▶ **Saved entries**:
════════════════════

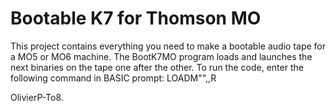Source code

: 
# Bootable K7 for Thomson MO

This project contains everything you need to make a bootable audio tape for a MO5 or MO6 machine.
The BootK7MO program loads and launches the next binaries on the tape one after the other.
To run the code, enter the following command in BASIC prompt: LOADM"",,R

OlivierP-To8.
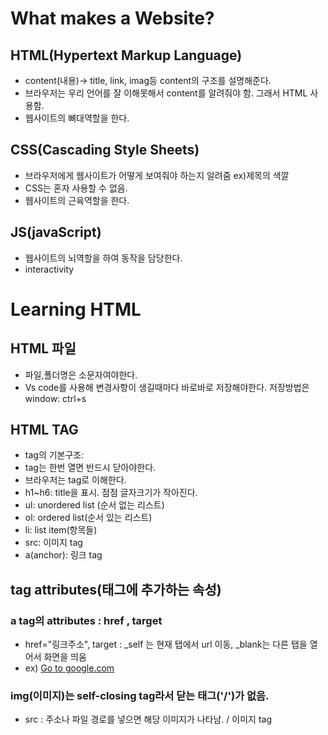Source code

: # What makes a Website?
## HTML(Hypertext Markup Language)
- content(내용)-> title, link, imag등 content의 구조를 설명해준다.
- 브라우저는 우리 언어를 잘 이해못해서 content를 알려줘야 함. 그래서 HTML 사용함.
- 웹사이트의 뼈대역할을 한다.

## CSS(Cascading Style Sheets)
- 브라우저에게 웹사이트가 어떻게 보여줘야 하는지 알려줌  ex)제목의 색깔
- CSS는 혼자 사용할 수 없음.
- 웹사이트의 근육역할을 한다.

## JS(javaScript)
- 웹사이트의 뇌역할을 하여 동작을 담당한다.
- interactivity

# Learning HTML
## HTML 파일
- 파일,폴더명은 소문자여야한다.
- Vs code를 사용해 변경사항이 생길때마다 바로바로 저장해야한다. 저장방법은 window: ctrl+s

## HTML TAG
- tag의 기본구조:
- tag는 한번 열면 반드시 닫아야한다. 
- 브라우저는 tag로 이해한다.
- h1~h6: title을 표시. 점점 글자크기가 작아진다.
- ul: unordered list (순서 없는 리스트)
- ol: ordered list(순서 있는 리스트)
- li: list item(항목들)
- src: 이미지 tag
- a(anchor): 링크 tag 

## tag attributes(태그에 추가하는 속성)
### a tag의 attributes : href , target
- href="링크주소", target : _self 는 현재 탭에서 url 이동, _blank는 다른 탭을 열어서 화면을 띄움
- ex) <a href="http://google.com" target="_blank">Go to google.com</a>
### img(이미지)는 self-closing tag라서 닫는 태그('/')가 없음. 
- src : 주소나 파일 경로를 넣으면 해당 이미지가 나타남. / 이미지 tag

════════════════════

▶ **YOUR OBJECTIVE**:
Copy the records above exactly, from the first line through the line containing "- content(내용)-> title, link, imag등", and leave out the pictures.

▶ **THE COMPLETED TASK**:
Source code

: 
# Bootable K7 for Thomson MO

This project contains everything you need to make a bootable audio tape for a MO5 or MO6 machine.
The BootK7MO program loads and launches the next binaries on the tape one after the other.
To run the code, enter the following command in BASIC prompt: LOADM"",,R

OlivierP-To8.
Source code

: # What makes a Website?
## HTML(Hypertext Markup Language)
- content(내용)-> title, link, imag등 content의 구조를 설명해준다.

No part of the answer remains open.